■ **Try it**: Say how many of the lines below include the word "tabular". Only the number should be given.

▬▬▬▬▬▬▬▬▬▬

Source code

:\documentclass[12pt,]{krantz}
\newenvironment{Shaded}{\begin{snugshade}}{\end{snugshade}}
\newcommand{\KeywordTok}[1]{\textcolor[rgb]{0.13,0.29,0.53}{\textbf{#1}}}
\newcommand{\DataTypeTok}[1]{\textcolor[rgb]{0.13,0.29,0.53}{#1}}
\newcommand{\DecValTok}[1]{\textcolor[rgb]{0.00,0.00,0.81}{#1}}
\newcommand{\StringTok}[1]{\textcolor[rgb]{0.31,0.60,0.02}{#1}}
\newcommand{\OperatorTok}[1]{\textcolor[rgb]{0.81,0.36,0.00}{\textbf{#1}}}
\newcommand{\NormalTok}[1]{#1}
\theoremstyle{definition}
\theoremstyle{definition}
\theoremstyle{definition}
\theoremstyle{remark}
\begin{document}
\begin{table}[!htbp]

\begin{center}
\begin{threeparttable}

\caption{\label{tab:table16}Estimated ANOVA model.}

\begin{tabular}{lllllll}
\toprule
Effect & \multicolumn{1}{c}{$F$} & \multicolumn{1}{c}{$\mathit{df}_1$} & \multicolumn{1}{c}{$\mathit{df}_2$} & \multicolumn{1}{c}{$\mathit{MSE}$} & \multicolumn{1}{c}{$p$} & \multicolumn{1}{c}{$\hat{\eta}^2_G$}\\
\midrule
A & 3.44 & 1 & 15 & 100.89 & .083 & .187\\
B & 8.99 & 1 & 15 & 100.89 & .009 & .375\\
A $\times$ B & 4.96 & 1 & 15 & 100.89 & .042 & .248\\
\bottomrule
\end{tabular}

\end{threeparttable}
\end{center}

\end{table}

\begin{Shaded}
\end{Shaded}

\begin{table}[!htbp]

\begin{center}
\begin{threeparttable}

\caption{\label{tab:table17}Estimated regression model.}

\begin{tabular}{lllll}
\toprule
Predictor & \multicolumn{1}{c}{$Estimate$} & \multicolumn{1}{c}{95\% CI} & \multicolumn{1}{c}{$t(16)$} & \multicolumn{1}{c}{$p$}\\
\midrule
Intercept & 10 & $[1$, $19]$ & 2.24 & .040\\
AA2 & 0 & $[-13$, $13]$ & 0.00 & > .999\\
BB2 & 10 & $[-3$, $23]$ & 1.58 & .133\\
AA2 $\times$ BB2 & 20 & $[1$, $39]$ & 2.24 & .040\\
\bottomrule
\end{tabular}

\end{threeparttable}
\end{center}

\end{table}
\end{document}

▬▬▬▬▬▬▬▬▬▬

■ **Your solution**: 4